[PYTHON] Quickly try to visualize datasets with pandas

Until now, as a plotting using pandas + matplotlib, [various data plotting with pandas + matplotlib]( I have introduced things such as http://qiita.com/ynakayama/items/68eff3cb146181329b48) and Data visualization method by matplotlib (+ pandas).

Extract and Process When looking down on the data, the flow up to visualization is renewed. Let's organize and follow.

Make the dataset a pandas object

First you'll bring the dataset to the world of pandas, which has two main streams.

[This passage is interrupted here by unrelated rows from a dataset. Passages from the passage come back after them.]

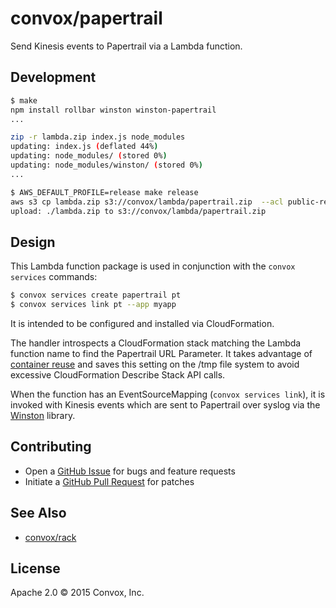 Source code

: # convox/papertrail

Send Kinesis events to Papertrail via a Lambda function.

## Development

```bash
$ make
npm install rollbar winston winston-papertrail
...

zip -r lambda.zip index.js node_modules
updating: index.js (deflated 44%)
updating: node_modules/ (stored 0%)
updating: node_modules/winston/ (stored 0%)
...

$ AWS_DEFAULT_PROFILE=release make release
aws s3 cp lambda.zip s3://convox/lambda/papertrail.zip  --acl public-read
upload: ./lambda.zip to s3://convox/lambda/papertrail.zip
```

## Design

This Lambda function package is used in conjunction with the `convox services`
commands:

```bash
$ convox services create papertrail pt
$ convox services link pt --app myapp
```

It is intended to be configured and installed via CloudFormation.

The handler introspects a CloudFormation stack matching the Lambda function
name to find the Papertrail URL Parameter. It takes advantage of
[container reuse](https://aws.amazon.com/blogs/compute/container-reuse-in-lambda/)
and saves this setting on the /tmp file system to avoid excessive
CloudFormation Describe Stack API calls.

When the function has an EventSourceMapping (`convox services link`), it is
invoked with Kinesis events which are sent to Papertrail over syslog via the
[Winston](https://github.com/winstonjs/winston) library.

## Contributing

* Open a [GitHub Issue](https://github.com/convox/papertrail/issues/new) for bugs and feature requests
* Initiate a [GitHub Pull Request](https://help.github.com/articles/using-pull-requests/) for patches

## See Also

* [convox/rack](https://github.com/convox/rack)

## License

Apache 2.0 &copy; 2015 Convox, Inc.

  1. How to read from an external file such as a csv file using functions such as pd.read_csv and pd.read_table
  2. How to convert associative array (dictionary) objects etc. to DataFrame

Of these, 1. is used when there is already structured data that can be used as is in an external file. For example, if you have a file called iris.csv, make it a pandas object as follows.

df = pd.read_csv("iris.csv")

Regarding 2., use it when you want to handle the data generated when extracting or processing with Python code to some extent with pandas. You may want to refer to pandas as it has rich documentation. The from_dict function converts the dictionary object as is into a data frame. If you want to specify the index explicitly, it is convenient to use the from_records function.

df = pd.DataFrame.from_records(my_dic, index=my_array)

Get the transposed matrix

In datasets, the X and Y axes are often the opposite perspective for the observer. Even in such a case, if it is a pandas data frame, it is always easy to use the .T method [Transpose Matrix](http://ja.wikipedia.org/wiki/%E8%BB%A2%E7%BD%AE%E8% You can get A1% 8C% E5% 88% 97). This is a very common use and should be remembered.

dft = df.T

In pandas textbooks, it seems that df = df.T is often set, but I prefer non-destructive conversion as above. ..

Interactively plot with IPython

Writing code that uses matplotlib also requires trial and error. At this time, it is efficient to repeat the steps of quickly drawing and checking the data frame diagram on IPython.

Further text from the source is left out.